The di files will have to write those annotations written down, which shall be done automatically.
Safe ref validation at compile time
Given those inref/outref annotations, it is easy to validate/invalidate ref safety; we simply check whether the program typechecks under the following conversion rules:
Allowed type conversions:
- global => outref //global: gc-allocated, static, etc.
- output of ref-return function call => outref
- outref . field => outref // field access
- local => inref
- global => inref
- outref => inref
- temporary => inref
Examples: taken from Walter's above mentioned email:
//Case A:
ref T fooa(ref T t) { return t; }
//=> ref T fooa(outref T t);
ref T bar() { T t; return fooa(t); } // error: wrong conversion local => outref
//Case B:
ref T foob(ref U u) { return u.t; }
//=>ref T foob(outref U u) { return u.t; }
ref U bar() { T t; return foob(t); } // error: wrong conversion local => outref
//Case C:
struct S { T t; ref T fooc() { return t; } }
//=>struct S { T t; ref T fooc() outref; } //outref refers to hidden this parameter
ref T bar() { S s; return s.fooc(); } // error: wrong conversion local => outref
//Case D:
ref T food() {
T t;
ref T bar() { return t; }
//=>ref T bar() outref; //outref refers to hidden this parameter, this could be rewritten as: ref T bar(outref void*this) ;
return bar(); // error: wrong conversion local => outref (since 'this' refers to local stack)
}
//case E:
Transitively calling other functions:
ref T fooe(T t) { return ref fooa(t); } //error because of conversion local=>outref when attempting to call fooa(t).

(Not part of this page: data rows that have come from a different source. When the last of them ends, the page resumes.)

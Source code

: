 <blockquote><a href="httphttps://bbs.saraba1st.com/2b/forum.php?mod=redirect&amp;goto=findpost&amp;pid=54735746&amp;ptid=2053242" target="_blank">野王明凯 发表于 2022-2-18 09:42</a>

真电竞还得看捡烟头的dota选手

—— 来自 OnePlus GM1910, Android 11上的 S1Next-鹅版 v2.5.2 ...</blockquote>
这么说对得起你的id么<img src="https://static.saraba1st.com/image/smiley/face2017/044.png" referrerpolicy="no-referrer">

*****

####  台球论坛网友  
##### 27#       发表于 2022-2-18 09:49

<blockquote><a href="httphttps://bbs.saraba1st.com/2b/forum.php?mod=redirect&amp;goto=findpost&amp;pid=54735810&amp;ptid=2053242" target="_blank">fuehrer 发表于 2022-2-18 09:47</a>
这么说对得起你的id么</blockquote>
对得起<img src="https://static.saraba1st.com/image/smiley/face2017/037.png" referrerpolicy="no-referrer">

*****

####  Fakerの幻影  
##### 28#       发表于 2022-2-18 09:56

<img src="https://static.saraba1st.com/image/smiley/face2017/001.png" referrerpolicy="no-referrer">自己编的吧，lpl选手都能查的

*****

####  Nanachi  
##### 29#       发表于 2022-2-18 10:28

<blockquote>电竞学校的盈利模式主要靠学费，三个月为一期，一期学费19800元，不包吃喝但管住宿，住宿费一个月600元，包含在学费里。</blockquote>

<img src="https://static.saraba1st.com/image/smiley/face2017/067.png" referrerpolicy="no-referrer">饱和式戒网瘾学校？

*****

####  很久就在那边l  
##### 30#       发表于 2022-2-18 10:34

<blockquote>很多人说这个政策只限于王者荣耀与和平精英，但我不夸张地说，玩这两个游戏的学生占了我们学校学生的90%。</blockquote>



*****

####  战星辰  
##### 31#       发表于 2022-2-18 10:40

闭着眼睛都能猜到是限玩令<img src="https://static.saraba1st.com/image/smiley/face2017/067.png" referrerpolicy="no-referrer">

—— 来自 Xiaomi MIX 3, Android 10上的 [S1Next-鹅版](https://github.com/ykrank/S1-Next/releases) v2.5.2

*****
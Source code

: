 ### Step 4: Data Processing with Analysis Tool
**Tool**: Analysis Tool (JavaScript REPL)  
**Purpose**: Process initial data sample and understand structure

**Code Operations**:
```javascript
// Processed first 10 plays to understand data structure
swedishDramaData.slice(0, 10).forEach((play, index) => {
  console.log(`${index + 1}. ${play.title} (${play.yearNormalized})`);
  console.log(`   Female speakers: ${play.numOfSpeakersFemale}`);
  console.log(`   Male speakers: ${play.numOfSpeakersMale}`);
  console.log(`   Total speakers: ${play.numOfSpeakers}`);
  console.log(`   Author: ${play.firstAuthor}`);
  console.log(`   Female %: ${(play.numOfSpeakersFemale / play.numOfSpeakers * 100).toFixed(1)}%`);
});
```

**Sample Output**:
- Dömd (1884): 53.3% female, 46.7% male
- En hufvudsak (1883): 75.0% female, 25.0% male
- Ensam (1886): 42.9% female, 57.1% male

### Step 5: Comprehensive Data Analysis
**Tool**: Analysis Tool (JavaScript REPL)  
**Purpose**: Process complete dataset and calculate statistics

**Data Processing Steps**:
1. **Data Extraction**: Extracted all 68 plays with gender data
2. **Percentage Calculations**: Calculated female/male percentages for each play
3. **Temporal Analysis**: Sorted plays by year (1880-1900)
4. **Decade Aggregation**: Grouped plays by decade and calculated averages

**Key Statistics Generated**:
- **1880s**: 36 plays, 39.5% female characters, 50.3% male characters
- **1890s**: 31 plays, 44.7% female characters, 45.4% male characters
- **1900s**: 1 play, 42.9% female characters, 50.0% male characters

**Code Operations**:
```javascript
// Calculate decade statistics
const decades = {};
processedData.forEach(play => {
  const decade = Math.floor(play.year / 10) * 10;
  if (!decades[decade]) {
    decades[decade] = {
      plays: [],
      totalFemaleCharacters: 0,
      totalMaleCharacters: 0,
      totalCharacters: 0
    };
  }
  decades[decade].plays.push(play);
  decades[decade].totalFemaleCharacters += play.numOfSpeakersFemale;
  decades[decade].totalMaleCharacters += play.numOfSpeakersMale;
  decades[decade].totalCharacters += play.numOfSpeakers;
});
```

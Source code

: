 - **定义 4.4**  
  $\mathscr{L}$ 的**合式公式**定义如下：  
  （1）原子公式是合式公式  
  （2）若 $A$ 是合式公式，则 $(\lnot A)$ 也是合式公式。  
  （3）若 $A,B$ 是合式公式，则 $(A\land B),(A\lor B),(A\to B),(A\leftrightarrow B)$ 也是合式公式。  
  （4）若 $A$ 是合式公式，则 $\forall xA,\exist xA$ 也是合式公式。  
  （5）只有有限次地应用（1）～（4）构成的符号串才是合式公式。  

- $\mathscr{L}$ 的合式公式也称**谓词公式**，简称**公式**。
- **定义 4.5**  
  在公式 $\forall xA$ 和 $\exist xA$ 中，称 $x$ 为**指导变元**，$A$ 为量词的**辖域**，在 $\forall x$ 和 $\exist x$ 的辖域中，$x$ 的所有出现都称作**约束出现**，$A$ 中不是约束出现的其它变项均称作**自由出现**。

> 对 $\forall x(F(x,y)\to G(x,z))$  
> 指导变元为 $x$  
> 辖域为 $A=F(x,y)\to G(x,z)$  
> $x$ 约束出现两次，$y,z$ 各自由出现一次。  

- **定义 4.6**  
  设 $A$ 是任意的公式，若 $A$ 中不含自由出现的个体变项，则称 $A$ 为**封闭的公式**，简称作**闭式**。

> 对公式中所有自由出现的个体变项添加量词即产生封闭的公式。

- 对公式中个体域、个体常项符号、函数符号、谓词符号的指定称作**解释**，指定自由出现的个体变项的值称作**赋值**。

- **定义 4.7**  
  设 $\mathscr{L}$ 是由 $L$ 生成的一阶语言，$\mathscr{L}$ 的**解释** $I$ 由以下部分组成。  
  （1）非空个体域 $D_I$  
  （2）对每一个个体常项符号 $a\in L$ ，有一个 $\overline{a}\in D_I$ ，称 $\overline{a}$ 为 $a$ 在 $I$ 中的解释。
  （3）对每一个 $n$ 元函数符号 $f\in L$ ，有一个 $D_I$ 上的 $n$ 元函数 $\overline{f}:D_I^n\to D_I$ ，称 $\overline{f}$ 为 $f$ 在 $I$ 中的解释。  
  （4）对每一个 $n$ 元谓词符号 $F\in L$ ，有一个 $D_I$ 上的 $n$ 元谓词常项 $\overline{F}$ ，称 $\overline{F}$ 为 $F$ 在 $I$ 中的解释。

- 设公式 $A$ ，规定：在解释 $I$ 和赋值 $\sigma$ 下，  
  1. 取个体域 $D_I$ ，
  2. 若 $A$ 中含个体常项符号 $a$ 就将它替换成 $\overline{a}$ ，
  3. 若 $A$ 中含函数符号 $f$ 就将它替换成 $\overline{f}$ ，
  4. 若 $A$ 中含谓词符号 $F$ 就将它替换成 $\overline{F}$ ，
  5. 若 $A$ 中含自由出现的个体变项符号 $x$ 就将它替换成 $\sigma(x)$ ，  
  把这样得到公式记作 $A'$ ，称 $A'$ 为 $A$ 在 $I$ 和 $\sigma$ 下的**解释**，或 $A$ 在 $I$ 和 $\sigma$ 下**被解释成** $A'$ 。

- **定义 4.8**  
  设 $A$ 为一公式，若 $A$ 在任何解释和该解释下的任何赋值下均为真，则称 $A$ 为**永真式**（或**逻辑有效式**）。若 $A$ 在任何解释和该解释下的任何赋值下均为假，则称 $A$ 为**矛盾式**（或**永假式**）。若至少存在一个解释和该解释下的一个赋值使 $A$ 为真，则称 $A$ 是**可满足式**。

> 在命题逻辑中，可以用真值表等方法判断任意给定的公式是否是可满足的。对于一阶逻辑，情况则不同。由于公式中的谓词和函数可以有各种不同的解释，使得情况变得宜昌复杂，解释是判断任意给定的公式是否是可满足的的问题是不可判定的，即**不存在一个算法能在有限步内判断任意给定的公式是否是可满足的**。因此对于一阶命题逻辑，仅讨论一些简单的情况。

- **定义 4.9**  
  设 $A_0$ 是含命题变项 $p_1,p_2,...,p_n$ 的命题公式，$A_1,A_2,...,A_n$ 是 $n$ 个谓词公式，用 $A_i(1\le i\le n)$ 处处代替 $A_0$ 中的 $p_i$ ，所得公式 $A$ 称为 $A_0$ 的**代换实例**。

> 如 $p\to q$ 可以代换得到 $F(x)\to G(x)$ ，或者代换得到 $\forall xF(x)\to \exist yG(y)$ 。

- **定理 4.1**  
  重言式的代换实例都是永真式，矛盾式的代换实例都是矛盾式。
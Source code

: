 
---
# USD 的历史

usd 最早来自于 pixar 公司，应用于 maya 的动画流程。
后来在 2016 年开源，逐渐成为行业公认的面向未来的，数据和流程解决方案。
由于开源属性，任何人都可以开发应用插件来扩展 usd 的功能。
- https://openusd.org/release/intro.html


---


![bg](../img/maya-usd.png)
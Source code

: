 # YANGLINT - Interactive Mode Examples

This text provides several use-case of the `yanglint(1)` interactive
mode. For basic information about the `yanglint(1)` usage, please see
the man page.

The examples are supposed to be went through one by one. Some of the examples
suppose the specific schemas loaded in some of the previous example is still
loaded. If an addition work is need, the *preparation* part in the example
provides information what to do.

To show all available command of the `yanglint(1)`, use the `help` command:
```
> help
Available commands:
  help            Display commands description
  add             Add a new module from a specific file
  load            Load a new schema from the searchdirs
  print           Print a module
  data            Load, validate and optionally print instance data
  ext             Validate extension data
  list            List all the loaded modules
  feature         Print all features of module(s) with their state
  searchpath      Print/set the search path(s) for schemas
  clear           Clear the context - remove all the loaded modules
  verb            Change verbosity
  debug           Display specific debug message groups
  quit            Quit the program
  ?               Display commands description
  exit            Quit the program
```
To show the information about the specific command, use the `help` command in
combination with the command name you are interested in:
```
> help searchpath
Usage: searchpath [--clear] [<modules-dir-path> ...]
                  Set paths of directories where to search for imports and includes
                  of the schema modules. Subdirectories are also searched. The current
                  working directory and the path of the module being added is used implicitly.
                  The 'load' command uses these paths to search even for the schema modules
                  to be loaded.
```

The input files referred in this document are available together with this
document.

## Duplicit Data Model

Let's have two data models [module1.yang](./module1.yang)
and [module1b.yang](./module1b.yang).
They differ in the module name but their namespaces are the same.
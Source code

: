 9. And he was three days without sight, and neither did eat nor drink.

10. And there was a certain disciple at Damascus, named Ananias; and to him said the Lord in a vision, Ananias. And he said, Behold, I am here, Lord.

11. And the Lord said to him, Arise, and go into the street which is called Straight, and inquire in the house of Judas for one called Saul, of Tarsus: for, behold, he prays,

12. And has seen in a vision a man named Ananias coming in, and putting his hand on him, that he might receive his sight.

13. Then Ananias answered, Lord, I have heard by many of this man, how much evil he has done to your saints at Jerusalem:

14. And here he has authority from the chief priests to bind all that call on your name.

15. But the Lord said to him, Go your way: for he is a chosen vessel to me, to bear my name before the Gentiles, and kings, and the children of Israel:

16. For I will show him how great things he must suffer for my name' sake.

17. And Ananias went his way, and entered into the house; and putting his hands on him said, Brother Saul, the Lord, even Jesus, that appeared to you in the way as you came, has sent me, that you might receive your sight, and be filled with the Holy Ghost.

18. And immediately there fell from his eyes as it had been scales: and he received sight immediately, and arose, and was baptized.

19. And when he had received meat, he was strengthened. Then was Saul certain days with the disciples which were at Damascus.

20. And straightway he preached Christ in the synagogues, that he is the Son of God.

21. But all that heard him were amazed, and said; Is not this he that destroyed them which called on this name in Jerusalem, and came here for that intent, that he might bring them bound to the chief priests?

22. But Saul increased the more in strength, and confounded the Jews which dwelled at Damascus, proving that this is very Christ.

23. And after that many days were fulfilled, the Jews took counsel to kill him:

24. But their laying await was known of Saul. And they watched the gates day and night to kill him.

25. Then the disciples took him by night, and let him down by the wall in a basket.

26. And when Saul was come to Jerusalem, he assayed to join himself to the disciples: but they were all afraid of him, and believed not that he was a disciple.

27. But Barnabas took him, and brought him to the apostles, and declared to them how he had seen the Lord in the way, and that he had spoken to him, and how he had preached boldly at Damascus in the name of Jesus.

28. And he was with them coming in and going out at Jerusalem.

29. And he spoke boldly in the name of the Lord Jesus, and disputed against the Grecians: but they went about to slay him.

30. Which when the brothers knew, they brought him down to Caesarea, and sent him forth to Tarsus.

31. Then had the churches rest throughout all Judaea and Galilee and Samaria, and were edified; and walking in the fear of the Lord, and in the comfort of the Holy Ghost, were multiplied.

Algorithmic details for ref dependency analysis
Let's take the following example for illustration:
ref T foo1(ref T a, T b, ref T c) { if(...) return foo2(a); else return foo2(c); }
ref T foo2(ref T a) { return a; }
The propagation algorithm goes as follows
- initialize each ref argument of ref-return functions with 'ref' (ie we don't know yet whether it's inref or outref)
- construct an oriented graph:
* nodes are ref-return functions * edges are ref-return dependencies (one edge per return statement in a ref return function): with example above, there is a graph with 2 nodes (foo1 and foo2) and a single edge (foo1 -> foo2).
- while some ref annotations have changed do:
* for each node with a 'ref' annotation * recompute annotations and remove '?' if all outgoing edges have no '?' annotations
- case A1) if there are no nodes with '?' annotations, then we have succeeded in compile time inference of ref dependency
- case A2) otherwise, for each node with '?' annotations, then there are loops in the graph, and for these nodes we fall back in runtime check on return addresses as proposed in Dconf13. This case should be rare in practice. However there might be a slightly more complex algorithm in that case too that doesn't require runtime check (I will think about it).
For the above example we have: iteration 0(initialization): foo1:ref()? foo2:ref()?
iteration 1: foo1:ref()? foo2:ref(0)
iteration 2: foo1:ref(0,2) foo2:ref(0)
Loops in the graph (case A2) correspond to the case of mutually recursive ref return functions. For example:
ref T foo1(ref T a, T b, ref T c) { if(...) return foo2(a,0,c); else return a; }
ref T foo2(ref T a, T b, ref T c) { if(...) return foo1(a,1,c); else return c; }
Rvalue references
As for rvalue references, the compiler shall introduce a temporary variable before calling the ref function as has been discussed elsewhere. The same rules apply.
Copyright
This document has been placed in the Public Domain.